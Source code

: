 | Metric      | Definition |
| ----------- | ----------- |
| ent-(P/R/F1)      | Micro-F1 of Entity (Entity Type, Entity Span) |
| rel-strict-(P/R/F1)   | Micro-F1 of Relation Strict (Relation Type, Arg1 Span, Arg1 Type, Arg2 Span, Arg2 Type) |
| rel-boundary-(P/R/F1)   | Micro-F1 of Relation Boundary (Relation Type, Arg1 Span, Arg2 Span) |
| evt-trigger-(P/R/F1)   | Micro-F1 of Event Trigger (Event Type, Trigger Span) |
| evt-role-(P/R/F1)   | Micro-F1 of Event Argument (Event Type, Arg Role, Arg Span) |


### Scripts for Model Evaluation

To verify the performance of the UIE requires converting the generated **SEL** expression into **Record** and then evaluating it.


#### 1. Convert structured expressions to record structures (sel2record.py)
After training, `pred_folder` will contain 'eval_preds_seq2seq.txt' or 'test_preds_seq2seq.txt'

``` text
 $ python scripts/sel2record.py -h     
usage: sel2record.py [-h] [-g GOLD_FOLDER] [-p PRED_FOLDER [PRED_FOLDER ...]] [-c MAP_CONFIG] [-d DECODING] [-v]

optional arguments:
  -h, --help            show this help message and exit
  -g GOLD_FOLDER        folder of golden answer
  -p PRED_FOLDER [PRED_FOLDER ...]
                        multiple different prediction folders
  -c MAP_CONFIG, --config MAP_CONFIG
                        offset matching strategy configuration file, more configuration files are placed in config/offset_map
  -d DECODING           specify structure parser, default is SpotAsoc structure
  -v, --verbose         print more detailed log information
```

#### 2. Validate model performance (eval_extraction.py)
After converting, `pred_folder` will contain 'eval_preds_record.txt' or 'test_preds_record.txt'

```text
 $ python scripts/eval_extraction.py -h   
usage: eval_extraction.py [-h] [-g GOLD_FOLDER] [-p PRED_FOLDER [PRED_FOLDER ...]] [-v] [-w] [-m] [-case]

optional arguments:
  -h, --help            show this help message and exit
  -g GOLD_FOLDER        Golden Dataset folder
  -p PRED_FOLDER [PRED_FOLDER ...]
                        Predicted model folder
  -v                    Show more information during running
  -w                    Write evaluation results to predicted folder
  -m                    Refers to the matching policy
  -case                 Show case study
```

## AIM OF THE EXERCISE
Please set down again, word for word, only the lines from the start of the entries through the line with "Arg2 Type) |", both ends included.

## SOLVED PROBLEM
Source code

: | Metric      | Definition |
| ----------- | ----------- |
| ent-(P/R/F1)      | Micro-F1 of Entity (Entity Type, Entity Span) |
| rel-strict-(P/R/F1)   | Micro-F1 of Relation Strict (Relation Type, Arg1 Span, Arg1 Type, Arg2 Span, Arg2 Type) |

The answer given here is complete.